Well it is no surprise that I love Autumn, I take the same kind of photographs every year, I regularly use Autumn leaves for bookmarks and find leaves from past Autumns well pressed in-between pages every year. I have done my Autumnal re reading of Kim Wilkins' Autumn Castle, such a perfect read for the season and one of my favourite books ever.
The Autumn Castle has a quote from a poem of Kate Forsyth's, another favourite author (Her poems are published under her maiden name, Humphrey). "So pure and cold the wind breathes. It pares the flesh from the bones of the land - finds at last the essential shape" Autumn, Kate Humphrey. Kim Wilkins also includes her own translation from a few lines of Hohenburg by Georg Trakl. "There is nobody at home. Autumn fills the rooms; Moonbright sonata And the awakening at the edge of the twilit forest."

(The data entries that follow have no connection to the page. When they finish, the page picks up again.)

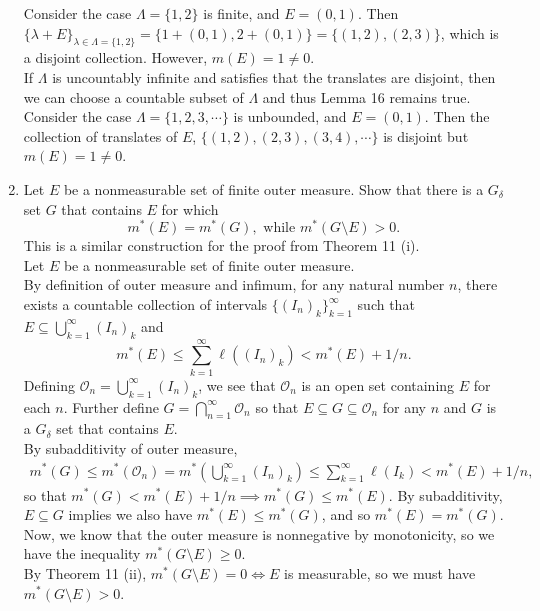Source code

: \begin{enumerate}
	Consider the case $\Lambda=\{1,2\}$ is finite, and $E=(0,1)$. Then $\{\lambda+E\}_{\lambda\in\Lambda=\{1,2\}}=\{1+(0,1),2+(0,1)\}=\{(1,2),(2,3)\}$, which is a disjoint collection. However, $m(E)=1\neq0$.\\
	If $\Lambda$ is uncountably infinite and satisfies that the translates are disjoint, then we can choose a countable subset of $\Lambda$ and thus Lemma 16 remains true.\\
	Consider the case $\Lambda=\{1,2,3,\cdots\}$ is unbounded, and $E=(0,1)$. Then the collection of translates of $E$, $\{(1,2),(2,3),(3,4),\cdots\}$ is disjoint but $m(E)=1\neq0$.
	\item Let $E$ be a nonmeasurable set of finite outer measure. Show that there is a $G_\delta$ set $G$ that contains $E$ for which
	\[
		m^*(E)=m^*(G),\text{ while }m^*(G\setminus E)>0.
	\]
	This is a similar construction for the proof from Theorem 11 (i).\\
	Let $E$ be a nonmeasurable set of finite outer measure.\\
	By definition of outer measure and infimum, for any natural number $n$, there exists a countable collection of intervals $\{(I_n)_k\}_{k=1}^\infty$ such that $E\subseteq\bigcup_{k=1}^\infty (I_n)_k$ and
	\[
		m^*(E)\le\sum_{k=1}^\infty\ell((I_n)_k)<m^*(E)+1/n.	
	\]
	Defining $\mathcal{O}_n=\bigcup_{k=1}^\infty (I_n)_k$, we see that $\mathcal{O}_n$ is an open set containing $E$ for each $n$.
	Further define $G=\bigcap_{n=1}^\infty\mathcal{O}_n$ so that $E\subseteq G\subseteq\mathcal{O}_n$ for any $n$ and $G$ is a $G_\delta$ set that contains $E$.\\
	By subadditivity of outer measure,
	\begin{align*}
		m^*(G)\le m^*(\mathcal{O}_n)=m^*(\bigcup_{k=1}^\infty (I_n)_k)\le\sum_{k=1}^\infty\ell(I_k)<m^*(E)+1/n,
	\end{align*}
	so that $m^*(G)<m^*(E)+1/n\implies m^*(G)\le m^*(E)$.
	By subadditivity, $E\subseteq G$ implies we also have $m^*(E)\le m^*(G)$, and so $m^*(E)=m^*(G)$.\\
	Now, we know that the outer measure is nonnegative by monotonicity, so we have the inequality $m^*(G\setminus E)\ge0$.\\
	By Theorem 11 (ii), $m^*(G\setminus E)=0\iff E$ is measurable, so we must have $m^*(G\setminus E)>0$.
\end{enumerate}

The line from Kate Forsyth's poem reminded me of another, one that when I read it thought... Yes, that's it exactly! Unfortunately all I remember is that feeling and not the quote. Frustrating. Searching my memory I managed to narrow it down to a Charles de Lint novel but despite searching 'on the google' I couldn't find it (turns out I should have remembered the American and Canadian use of the word Fall).
So I
started re-reading 'Jack the Giant Killer' and then 'Memory and Dream' and at last I found it.
"I prefer winter and fall, when you feel the bone structure in the landscape - the loneliness of it - the dead feeling of winter. Something waits beneath it - the whole story doesn't show." -Attributed to Andrew Wyeth. I had read Memory and Dream in a previous Canberra Autumn, where I was feeling incredibly nostalgic. Canberra is planted with many European deciduous trees, reminding me more of German and English Autumns than any Sydney season could give. I was pondering on why I love winter trees (I mean why would a person prefer bare branches to glorious green?) and the Andrew Wyeth quote drew me to an answer. It is that brimming sense of potential, of becoming, of promise. The tension of the moment before the action happens. I love being able to see the 'bone structure' or bare architecture of the tree branches... I guess that is why all my glass pieces have bare branched trees.
Those notions and the colour, have brought me back to the trees in my garden, which I take pictures of constantly at this time of year. Yellow and grey are such a classic colour combination, that I kept seeing the tree branches and yellow leaves in stitches.
So I have started, the background calico is an old piece (20 years) of stitch testing. When I first went to pattern making college, our first lessons where of threading an industrial sewing machine to a timer and practicing sewing a straight and even line. As you can see mine are a little wavy, but I think it works great as a background giving a suggestion of landscape. The calico has a lovely soft texture 20 years later!